Deeper appreciation of kidney disease patients' emotional experiences may help improve care

For patients with advanced kidney disease, interactions with clinicians and with the wider health system, combined with patients' own struggle to understand their illness, can exact a large emotional toll. The findings, which come from a study appearing in an upcoming issue of the Clinical Journal of the American Society of Nephrology (CJASN), indicate that a deeper appreciation of patients' emotional experiences may offer important opportunities to improve care.

Like patients with many other forms of chronic illness, patients with chronic kidney disease (CKD) must deal with challenging symptoms and a limited life expectancy. Prior studies have shown that they may experience their illness and care in ways that might be surprising to clinicians. When a team led by and Ann O'Hare, MA, MD (VA Puget Sound Health Care System, the University of Washington, and the Kidney Research Institute, a collaboration between Northwest Kidney Centers and UW Medicine, Seattle) and Janelle Taylor, PhD interviewed 27 patients with late stage CKD, 3 themes related to patients' emotional experience of care and illness emerged:

  • When providers seemed to lack insight into the patient's experience of illness and treatment, this could engender a sense of mistrust, abandonment, isolation and/or alienation;
  • Patients could also be impacted by how care was organized, which could similarly lead to feelings of mistrust, abandonment, isolation and/or alienation;
  • Patients struggled to make sense of their illness experience, worked to apportion blame, and were quick to blame themselves.

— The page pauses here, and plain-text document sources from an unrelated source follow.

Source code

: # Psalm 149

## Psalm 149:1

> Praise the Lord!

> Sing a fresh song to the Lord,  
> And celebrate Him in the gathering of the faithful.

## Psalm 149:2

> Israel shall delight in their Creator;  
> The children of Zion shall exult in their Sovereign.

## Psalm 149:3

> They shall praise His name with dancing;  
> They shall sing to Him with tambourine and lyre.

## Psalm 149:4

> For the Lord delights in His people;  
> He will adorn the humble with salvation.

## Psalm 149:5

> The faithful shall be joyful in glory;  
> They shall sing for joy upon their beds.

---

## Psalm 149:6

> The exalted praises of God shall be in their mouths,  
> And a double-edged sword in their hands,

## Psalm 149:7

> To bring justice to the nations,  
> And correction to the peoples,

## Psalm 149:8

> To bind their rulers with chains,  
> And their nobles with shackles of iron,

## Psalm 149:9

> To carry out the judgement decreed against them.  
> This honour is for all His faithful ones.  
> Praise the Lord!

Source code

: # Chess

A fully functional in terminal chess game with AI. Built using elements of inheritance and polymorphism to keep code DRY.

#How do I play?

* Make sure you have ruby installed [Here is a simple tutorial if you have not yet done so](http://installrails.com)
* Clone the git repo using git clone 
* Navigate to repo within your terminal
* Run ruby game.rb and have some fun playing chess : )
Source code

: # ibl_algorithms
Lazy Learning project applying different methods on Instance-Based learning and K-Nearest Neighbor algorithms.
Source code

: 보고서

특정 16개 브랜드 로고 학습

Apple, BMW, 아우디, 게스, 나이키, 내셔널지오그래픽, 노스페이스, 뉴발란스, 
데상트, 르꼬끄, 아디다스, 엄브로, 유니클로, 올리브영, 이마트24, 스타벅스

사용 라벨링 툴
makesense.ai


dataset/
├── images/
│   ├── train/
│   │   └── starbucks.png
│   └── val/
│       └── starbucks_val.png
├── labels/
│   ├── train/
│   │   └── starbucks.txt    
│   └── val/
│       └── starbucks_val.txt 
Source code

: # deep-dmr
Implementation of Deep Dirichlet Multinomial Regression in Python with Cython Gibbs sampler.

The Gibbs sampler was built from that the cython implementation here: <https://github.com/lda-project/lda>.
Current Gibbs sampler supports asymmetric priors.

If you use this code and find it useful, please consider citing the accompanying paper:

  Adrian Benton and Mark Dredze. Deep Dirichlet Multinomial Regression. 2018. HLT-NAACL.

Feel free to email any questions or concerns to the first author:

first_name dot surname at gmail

Dr. O'Hare noted that the primary focus of the research was on advance care planning, not specifically on patients' emotional well-being. "As part of our effort to understand how they approach medical decision-making, we wanted to learn about the illness experiences of patients with advanced kidney disease. Our questions were intentionally open-ended and we encouraged patients to talk freely about what was important to them," she said. "It was striking to us that strong themes emerged related to patients' emotional experience of illness even though we did not ask any questions that were specifically designed to learn about this."

The researchers hope that the findings provide greater awareness of patients' emotional experience of illness and care. "This is a dimension of chronic illness that can be of immense importance to patients that is often invisible to clinicians. We hope that this work will heighten sensitivity among clinicians, health system leadership, and policy-makers to patients' emotional experience of illness and the ways in which providers and health systems work may unintentionally contribute to patients' emotional distress."

In an accompanying Patient Voice editorial, Denise Eilers, BSN, RN, provides a perspective based on her dual roles as a registered nurse and a former home hemodialysis care partner for her husband. She noted that the study is especially timely given the large number of aging baby boomers in society. "That generation, of which I am a member, has been described in various terms such as goal oriented, self sufficient, questioning and involved," she wrote. "The sheer numbers of these older non-traditional adults will make it necessary to move the needle further toward shared decision making as in the interpretive model. This study offers a guide from which to develop tools to facilitate discussions."